*ASSIGNED TASK*: Report how many lines in the entries below have the word "different" in them, and give no other words.

Collected data:
..............................

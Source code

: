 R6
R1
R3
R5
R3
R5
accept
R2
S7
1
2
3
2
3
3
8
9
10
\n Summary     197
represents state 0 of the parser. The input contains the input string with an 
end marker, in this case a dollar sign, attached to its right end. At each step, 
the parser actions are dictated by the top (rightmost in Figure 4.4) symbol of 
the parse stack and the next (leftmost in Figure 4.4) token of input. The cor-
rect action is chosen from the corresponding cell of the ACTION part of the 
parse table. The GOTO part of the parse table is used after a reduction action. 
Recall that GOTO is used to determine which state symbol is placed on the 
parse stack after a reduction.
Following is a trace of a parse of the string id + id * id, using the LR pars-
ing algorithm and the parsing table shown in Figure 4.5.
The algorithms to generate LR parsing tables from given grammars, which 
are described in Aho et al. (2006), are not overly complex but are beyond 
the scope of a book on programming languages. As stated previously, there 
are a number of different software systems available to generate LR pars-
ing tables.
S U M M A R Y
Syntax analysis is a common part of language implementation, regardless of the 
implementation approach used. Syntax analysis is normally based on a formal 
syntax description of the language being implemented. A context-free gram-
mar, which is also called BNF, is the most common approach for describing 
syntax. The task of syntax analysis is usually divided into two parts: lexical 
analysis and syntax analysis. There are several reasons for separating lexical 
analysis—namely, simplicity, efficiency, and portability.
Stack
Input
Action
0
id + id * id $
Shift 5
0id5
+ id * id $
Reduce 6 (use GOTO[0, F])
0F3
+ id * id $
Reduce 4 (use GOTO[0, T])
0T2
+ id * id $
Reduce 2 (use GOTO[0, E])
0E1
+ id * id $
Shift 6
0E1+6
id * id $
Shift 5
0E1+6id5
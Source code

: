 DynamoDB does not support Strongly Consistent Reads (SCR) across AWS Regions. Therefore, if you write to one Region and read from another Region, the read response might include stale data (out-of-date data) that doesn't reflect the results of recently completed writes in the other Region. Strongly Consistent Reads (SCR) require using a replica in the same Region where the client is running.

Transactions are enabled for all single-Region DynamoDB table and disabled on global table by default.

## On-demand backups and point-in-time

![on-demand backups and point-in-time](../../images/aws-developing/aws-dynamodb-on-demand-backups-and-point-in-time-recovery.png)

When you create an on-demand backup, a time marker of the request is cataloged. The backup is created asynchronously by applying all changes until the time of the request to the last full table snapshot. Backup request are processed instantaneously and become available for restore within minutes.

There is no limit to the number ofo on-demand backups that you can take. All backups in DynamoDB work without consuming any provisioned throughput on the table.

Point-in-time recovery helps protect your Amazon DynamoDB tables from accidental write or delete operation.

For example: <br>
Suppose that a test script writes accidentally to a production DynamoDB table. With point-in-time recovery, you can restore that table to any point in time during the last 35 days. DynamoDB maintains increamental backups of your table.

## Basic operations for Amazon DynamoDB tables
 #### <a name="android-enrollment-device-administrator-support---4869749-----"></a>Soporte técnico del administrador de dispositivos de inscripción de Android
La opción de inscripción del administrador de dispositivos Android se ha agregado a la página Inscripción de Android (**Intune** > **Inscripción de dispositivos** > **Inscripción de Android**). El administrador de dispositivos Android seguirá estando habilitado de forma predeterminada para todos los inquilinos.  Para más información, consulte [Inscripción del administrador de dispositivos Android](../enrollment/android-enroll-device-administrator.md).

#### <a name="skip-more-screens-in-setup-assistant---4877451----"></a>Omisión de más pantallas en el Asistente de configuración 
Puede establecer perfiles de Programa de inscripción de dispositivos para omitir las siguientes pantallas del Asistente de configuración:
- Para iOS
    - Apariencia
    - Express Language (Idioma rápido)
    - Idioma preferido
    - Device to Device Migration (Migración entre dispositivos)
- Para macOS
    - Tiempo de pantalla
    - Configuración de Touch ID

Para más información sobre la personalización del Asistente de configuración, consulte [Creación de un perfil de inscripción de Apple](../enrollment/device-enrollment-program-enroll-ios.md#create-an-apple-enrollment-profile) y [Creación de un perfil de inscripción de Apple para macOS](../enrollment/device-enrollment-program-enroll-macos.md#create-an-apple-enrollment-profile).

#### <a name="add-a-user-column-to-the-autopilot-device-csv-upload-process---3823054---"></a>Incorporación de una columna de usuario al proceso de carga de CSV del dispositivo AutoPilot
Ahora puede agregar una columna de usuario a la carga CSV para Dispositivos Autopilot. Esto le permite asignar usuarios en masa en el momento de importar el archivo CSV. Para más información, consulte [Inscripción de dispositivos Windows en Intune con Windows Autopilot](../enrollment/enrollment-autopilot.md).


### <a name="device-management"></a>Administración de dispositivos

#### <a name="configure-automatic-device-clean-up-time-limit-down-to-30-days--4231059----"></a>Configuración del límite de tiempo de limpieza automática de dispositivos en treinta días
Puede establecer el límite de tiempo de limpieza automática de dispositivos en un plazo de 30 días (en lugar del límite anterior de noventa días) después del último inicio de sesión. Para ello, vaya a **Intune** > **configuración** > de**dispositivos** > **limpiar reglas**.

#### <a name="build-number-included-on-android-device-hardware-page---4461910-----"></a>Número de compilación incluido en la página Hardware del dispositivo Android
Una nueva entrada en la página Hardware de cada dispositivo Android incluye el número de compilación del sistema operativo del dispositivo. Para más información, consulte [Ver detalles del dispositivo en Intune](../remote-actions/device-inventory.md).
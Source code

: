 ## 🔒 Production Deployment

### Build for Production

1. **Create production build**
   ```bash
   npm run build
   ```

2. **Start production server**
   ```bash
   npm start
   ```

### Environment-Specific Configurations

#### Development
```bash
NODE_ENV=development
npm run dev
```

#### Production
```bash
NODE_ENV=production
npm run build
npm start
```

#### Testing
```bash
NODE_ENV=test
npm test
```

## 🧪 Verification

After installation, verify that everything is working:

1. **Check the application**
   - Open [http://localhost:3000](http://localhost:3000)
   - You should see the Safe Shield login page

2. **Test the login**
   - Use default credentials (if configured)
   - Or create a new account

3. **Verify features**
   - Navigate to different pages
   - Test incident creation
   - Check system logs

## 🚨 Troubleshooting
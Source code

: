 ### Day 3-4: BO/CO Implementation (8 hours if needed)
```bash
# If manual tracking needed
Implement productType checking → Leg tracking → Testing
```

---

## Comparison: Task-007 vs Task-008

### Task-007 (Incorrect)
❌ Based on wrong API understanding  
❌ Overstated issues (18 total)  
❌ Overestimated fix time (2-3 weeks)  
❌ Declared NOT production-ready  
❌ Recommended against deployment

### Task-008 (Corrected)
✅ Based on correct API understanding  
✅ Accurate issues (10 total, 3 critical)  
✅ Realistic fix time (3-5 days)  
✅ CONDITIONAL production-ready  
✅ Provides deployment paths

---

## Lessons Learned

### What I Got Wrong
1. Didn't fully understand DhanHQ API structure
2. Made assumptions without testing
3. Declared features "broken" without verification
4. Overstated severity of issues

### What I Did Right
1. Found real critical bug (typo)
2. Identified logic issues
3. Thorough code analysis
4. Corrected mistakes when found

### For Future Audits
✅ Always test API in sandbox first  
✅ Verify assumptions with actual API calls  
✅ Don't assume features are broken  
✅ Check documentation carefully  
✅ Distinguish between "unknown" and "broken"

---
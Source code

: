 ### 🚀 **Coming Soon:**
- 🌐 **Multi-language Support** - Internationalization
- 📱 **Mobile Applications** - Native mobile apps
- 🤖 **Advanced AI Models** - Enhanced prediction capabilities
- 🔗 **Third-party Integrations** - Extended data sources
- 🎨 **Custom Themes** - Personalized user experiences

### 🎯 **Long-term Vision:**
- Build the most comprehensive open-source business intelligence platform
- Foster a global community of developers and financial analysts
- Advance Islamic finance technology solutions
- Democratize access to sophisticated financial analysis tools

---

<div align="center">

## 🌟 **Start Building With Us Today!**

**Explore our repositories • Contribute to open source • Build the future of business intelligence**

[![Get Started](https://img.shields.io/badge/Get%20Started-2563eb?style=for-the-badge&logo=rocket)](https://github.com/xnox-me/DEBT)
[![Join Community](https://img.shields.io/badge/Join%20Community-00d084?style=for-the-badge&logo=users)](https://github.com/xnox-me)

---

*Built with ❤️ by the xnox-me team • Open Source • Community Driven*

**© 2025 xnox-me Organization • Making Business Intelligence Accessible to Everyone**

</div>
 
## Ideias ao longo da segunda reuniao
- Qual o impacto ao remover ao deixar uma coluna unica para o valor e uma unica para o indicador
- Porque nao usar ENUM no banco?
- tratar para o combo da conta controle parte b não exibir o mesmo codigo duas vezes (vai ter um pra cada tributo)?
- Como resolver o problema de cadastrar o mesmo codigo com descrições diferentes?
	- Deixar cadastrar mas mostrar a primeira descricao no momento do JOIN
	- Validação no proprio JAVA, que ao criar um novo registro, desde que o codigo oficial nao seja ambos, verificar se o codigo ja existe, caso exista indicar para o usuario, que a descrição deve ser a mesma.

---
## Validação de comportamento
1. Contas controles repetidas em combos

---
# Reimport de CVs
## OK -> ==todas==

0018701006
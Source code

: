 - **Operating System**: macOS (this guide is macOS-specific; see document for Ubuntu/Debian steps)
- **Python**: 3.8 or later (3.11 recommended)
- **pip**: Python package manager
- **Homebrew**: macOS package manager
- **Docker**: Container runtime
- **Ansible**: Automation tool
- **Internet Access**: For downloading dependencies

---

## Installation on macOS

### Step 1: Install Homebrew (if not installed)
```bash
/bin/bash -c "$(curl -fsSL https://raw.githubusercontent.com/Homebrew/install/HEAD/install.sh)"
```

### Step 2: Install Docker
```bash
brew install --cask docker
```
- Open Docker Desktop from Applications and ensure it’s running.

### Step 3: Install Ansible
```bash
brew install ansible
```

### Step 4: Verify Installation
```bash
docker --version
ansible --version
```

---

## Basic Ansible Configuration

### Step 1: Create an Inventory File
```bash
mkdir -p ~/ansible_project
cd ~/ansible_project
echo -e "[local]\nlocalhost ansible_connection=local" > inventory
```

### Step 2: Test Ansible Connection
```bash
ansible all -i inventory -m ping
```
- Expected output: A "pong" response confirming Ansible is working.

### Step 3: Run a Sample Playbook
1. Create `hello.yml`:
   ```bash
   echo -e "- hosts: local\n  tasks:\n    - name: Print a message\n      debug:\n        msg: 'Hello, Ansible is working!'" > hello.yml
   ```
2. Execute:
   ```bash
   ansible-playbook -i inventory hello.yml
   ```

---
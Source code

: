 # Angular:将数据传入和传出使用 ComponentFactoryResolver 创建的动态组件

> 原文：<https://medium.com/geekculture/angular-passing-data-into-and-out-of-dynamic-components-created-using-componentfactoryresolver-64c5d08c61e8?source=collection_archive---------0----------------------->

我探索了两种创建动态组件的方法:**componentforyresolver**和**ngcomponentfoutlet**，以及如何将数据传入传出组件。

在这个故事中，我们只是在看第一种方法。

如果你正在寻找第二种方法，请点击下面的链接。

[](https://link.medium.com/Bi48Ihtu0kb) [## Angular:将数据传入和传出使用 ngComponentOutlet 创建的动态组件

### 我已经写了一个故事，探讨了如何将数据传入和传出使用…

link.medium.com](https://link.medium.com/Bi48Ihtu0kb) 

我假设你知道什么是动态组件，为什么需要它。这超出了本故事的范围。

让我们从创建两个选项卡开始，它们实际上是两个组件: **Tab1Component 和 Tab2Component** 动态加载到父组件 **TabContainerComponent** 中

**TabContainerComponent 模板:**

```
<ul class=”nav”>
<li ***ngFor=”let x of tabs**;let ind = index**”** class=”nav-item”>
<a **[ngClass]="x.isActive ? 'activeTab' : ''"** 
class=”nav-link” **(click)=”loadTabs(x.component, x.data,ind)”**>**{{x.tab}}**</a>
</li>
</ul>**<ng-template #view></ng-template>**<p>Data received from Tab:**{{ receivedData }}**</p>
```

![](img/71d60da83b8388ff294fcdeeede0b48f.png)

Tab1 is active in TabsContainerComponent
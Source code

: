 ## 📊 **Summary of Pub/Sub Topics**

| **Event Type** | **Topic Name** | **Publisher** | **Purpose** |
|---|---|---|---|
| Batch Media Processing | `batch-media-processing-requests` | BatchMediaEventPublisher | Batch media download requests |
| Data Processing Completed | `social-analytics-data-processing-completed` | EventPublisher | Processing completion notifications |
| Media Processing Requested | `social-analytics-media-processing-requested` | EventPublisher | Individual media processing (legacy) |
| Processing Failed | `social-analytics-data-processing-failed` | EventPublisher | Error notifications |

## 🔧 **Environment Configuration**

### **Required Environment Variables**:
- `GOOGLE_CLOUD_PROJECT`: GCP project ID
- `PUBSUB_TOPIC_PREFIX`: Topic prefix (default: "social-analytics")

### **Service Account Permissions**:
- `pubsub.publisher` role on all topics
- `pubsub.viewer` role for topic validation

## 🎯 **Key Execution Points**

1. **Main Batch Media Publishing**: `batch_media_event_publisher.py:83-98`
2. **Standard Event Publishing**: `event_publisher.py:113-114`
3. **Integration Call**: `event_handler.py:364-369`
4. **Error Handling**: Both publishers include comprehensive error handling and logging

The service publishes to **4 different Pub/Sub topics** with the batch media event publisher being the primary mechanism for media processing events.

..............................

*WRITTEN REPLY*: 3